Pacific Islands Oceanic Fisheries Management II

The project supports Pacific Small Island Developing States (SIDS) in meeting their obligations to implement and effectively enforce global, regional and sub-regional arrangements for the conservation and management of transboundary oceanic fisheries thereby increasing sustainable benefits derived from these fisheries.

This objective originated from the relationship in oceanic fisheries between the Global Environment Facility and Pacific SIDS, which started with a pilot phase. The phase supported Pacific SIDS to conclude and enforce the Western and Central Pacific Fisheries Convention (WCPFC), which included realigning, restructuring and strengthening of their national oceanic fisheries laws, policies, institutions and programmes to take up new opportunities created and discharge new responsibilities placed on them by the Convention.
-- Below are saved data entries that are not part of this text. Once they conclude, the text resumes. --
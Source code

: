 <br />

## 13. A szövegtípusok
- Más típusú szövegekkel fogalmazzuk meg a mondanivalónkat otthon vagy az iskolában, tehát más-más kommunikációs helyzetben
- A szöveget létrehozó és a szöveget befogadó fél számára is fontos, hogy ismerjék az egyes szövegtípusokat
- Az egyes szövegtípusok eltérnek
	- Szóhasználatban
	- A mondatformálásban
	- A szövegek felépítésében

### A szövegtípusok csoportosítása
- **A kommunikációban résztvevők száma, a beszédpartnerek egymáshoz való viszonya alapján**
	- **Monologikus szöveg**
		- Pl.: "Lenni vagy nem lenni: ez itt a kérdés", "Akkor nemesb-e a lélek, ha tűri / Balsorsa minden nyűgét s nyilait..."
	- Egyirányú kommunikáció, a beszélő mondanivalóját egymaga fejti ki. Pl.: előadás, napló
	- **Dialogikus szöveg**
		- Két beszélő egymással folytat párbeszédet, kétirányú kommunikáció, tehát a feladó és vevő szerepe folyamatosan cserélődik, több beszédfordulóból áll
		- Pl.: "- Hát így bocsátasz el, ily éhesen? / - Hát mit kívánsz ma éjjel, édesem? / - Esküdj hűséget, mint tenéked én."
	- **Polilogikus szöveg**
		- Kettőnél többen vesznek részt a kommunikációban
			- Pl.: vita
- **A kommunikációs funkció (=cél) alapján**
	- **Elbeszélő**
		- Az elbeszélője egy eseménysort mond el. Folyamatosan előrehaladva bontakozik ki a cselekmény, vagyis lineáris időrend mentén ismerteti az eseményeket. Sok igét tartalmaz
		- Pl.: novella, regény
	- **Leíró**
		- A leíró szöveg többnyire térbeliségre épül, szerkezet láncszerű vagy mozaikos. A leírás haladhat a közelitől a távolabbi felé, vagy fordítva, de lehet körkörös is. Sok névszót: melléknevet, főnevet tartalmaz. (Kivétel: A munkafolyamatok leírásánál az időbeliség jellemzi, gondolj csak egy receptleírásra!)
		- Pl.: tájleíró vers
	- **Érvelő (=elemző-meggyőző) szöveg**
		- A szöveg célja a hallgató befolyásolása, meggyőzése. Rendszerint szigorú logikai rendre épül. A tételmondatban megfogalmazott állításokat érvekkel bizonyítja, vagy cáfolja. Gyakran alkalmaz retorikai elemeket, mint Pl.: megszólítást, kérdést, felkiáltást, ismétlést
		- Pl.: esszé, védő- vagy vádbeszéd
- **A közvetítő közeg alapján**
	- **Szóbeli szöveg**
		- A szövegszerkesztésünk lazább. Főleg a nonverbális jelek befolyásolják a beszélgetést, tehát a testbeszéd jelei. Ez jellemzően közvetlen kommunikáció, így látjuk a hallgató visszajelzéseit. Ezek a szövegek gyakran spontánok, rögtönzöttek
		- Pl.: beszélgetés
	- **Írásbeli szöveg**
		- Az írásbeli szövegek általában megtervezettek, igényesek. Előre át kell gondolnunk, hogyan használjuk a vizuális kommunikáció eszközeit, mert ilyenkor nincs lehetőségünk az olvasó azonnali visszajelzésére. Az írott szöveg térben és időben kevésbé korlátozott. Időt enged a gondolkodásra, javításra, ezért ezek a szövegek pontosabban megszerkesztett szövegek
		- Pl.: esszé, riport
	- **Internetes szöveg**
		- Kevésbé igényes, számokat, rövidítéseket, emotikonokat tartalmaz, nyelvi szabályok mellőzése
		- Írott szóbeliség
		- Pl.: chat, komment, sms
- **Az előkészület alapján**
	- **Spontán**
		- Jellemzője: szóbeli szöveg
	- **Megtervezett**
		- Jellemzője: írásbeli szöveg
Against that background, the objective of this project is to support Pacific SIDs as they take the next step, and move on from foundational, institution-building activities to meeting their obligations to put in place regional, sub-regional and national conservation and management measures designed to change on-the-water behaviour in directions that both conserve and protect, creating global environmental benefits, and sustainably increase economic benefits to Pacific SIDS from these transboundary resources. Indicators of achievement of this objective focus on the extent of compliance by Pacific SIDS with their WCPFC obligations, and the levels of economic benefits they secure in terms of access revenues and employment.

What we do

The project has three technical components, which are specifically designed to address the project objective with outcomes at regional, sub-regional and national levels, plus a component designed to provide for stakeholder participation and knowledge management, and a project management component as follows:

  1. Regional Actions for Ecosystem-Based Management,
  2. Sub-regional Actions for Ecosystem-Based Management,
  3. National Actions for Ecosystem-Based Management,
  4. Stakeholder Participation and Knowledge Management; and
  5. Project Management.

Structured in this way, the project:

  1. Supports Pacific SIDS as the major bloc at the WCPFC to adopt regional conservation and management measures, through Component 1;
  2. Supports the innovative approaches being developed by Pacific SIDS at sub-regional level as they collaborate in fisheries of common interest through Component 2: and
  3. Assists SIDS to apply measures nationally in their own waters and to their fleets through Component 3, which is the major component of the project.

A fourth technical component targets enhanced stakeholder participation, including industry participation in oceanic fisheries management processes, and improved understanding and awareness generally of the challenges and opportunities facing Pacific SIDS in oceanic fisheries management.